The strategic report tells us what we are and where we’re at. The balance sheet also has more value in it than it had ten years ago, and the club obviously still sees further possibilities with, say, the new stadium and the campus. Besides that, I suppose the main pull for any investor is the kudos of owning a club, a shot at some degree of glory along the way, and, with a bit of luck, a sense that they‘re not walking into a black hole and, later, might get some of their money back when they move on! I very much doubt any investor into a lower division club expects to walk away with a profit, unless they're buying a club that’s way beneath its natural level, so to speak, or has the potential to break into the Championship or EPL.
Championship is where the serious money starts to kick in.

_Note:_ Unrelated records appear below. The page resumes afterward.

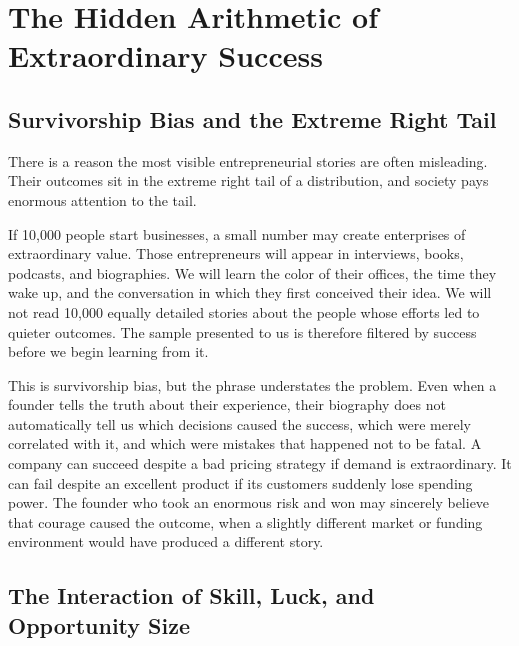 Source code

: \section{The Hidden Arithmetic of Extraordinary Success}

\subsection{Survivorship Bias and the Extreme Right Tail}

There is a reason the most visible entrepreneurial stories are often misleading. Their outcomes sit in the extreme right tail of a distribution, and society pays enormous attention to the tail.

If 10,000 people start businesses, a small number may create enterprises of extraordinary value. Those entrepreneurs will appear in interviews, books, podcasts, and biographies. We will learn the color of their offices, the time they wake up, and the conversation in which they first conceived their idea. We will not read 10,000 equally detailed stories about the people whose efforts led to quieter outcomes. The sample presented to us is therefore filtered by success before we begin learning from it.

This is survivorship bias, but the phrase understates the problem. Even when a founder tells the truth about their experience, their biography does not automatically tell us which decisions caused the success, which were merely correlated with it, and which were mistakes that happened not to be fatal. A company can succeed despite a bad pricing strategy if demand is extraordinary. It can fail despite an excellent product if its customers suddenly lose spending power. The founder who took an enormous risk and won may sincerely believe that courage caused the outcome, when a slightly different market or funding environment would have produced a different story.

\subsection{The Interaction of Skill, Luck, and Opportunity Size}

Potential big rewards, but big costs too. Frankly I don‘t think this club will ever be big enough to compete regularly at that level again (and I see, for example, that only one club in that division has an average crowd of less than 15,000 this season). Instead, I feel our ceiling - with investment - may be similar to that one club, which is Rotherham, namely a good L1 club that might occasionally knock on the door of the Championship but, if it gets there, doesn’t last long there. So that alone would put us in a certain bracket that won’t appeal to certain brackets of money men who may be looking to buy a football club right now.
So yes, I too would be astonished if MP was fighting off a queue of potential investors. Alarmed too, as any queue would likely include any number of charlatans! But he seemed quite optimistic when he last spoke that a suitable new investor could be on board within a year (after which, perhaps curiously, a long contract for Adkins soon followed). I’m not aware of anything with which to contradict him, so we‘ll see.